● Record excerpts:
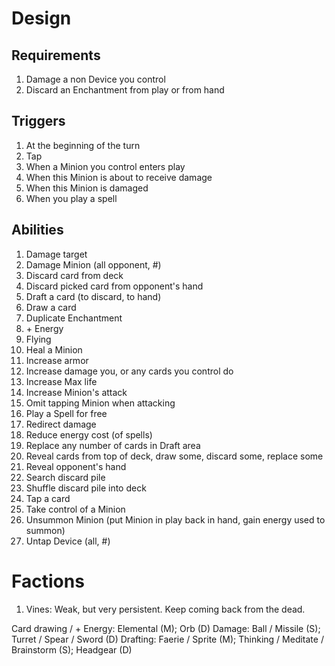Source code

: # Design

## Requirements

1.  Damage a non Device you control
1.  Discard an Enchantment from play or from hand

## Triggers

1.  At the beginning of the turn
1.  Tap
1.  When a Minion you control enters play
1.  When this Minion is about to receive damage
1.  When this Minion is damaged
1.  When you play a spell

## Abilities

1.  Damage target
1.  Damage Minion (all opponent, #)
1.  Discard card from deck
1.  Discard picked card from opponent's hand
1.  Draft a card (to discard, to hand)
1.  Draw a card
1.  Duplicate Enchantment
1.  \+ Energy
1.  Flying
1.  Heal a Minion
1.  Increase armor
1.  Increase damage you, or any cards you control do
1.  Increase Max life
1.  Increase Minion's attack
1.  Omit tapping Minion when attacking
1.  Play a Spell for free
1.  Redirect damage
1.  Reduce energy cost (of spells)
1.  Replace any number of cards in Draft area
1.  Reveal cards from top of deck, draw some, discard some, replace some
1.  Reveal opponent's hand
1.  Search discard pile
1.  Shuffle discard pile into deck
1.  Tap a card
1.  Take control of a Minion
1.  Unsummon Minion (put Minion in play back in hand, gain energy used to summon)
1.  Untap Device (all, #)

# Factions

1.  Vines: Weak, but very persistent. Keep coming back from the dead.

Card drawing / + Energy: Elemental (M); Orb (D)
Damage: Ball / Missile (S); Turret / Spear / Sword (D)
Drafting: Faerie / Sprite (M); Thinking / Meditate / Brainstorm (S); Headgear (D)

● What the task requires: Filter the material for the word "Increase" and copy each matching line.

● Solution:
1.  Increase armor
1.  Increase damage you, or any cards you control do
1.  Increase Max life
1.  Increase Minion's attack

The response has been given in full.